● EXERCISE PROMPT: Lines from the one containing "now using logit" through the last one in the data below: write them out word for word, and only them.

(Stored data)
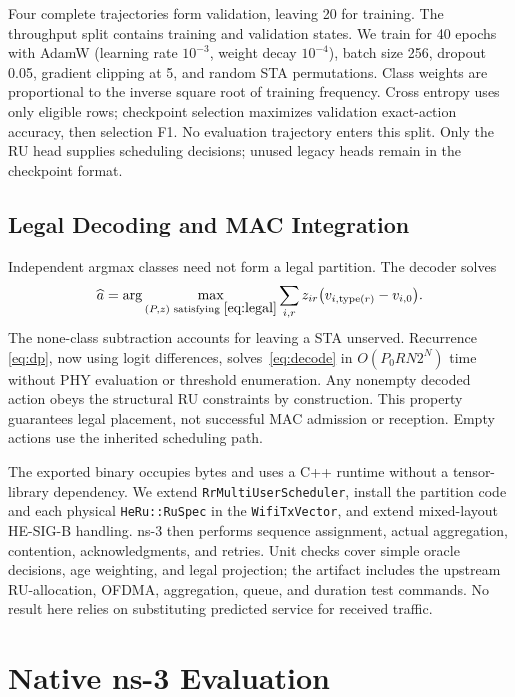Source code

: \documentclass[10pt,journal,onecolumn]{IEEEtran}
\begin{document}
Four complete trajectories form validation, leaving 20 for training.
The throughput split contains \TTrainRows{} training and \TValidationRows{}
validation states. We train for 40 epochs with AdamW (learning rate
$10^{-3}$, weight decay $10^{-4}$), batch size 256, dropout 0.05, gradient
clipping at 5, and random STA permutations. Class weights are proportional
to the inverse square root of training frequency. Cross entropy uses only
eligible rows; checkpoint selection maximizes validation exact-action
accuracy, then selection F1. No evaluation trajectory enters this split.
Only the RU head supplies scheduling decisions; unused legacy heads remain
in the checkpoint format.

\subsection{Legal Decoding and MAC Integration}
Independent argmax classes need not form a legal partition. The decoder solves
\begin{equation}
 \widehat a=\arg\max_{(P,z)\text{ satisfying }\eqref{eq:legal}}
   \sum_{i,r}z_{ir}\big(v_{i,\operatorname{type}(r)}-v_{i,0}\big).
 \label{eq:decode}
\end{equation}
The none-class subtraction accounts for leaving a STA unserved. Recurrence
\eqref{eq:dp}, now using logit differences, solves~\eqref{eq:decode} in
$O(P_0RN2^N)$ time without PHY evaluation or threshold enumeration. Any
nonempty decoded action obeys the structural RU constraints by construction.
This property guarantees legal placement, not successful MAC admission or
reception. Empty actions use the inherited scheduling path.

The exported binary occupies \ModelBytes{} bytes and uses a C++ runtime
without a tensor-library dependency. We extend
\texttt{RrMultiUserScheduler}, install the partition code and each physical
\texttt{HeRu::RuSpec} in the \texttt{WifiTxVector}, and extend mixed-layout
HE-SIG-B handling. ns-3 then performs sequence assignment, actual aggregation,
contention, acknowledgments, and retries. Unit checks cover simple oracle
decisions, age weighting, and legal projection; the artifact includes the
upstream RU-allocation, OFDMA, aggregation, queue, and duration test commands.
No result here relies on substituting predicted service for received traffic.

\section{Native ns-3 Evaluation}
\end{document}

● ANSWER:
\eqref{eq:dp}, now using logit differences, solves~\eqref{eq:decode} in
$O(P_0RN2^N)$ time without PHY evaluation or threshold enumeration. Any
nonempty decoded action obeys the structural RU constraints by construction.
This property guarantees legal placement, not successful MAC admission or
reception. Empty actions use the inherited scheduling path.

The exported binary occupies \ModelBytes{} bytes and uses a C++ runtime
without a tensor-library dependency. We extend
\texttt{RrMultiUserScheduler}, install the partition code and each physical
\texttt{HeRu::RuSpec} in the \texttt{WifiTxVector}, and extend mixed-layout
HE-SIG-B handling. ns-3 then performs sequence assignment, actual aggregation,
contention, acknowledgments, and retries. Unit checks cover simple oracle
decisions, age weighting, and legal projection; the artifact includes the
upstream RU-allocation, OFDMA, aggregation, queue, and duration test commands.
No result here relies on substituting predicted service for received traffic.

\section{Native ns-3 Evaluation}
\end{document}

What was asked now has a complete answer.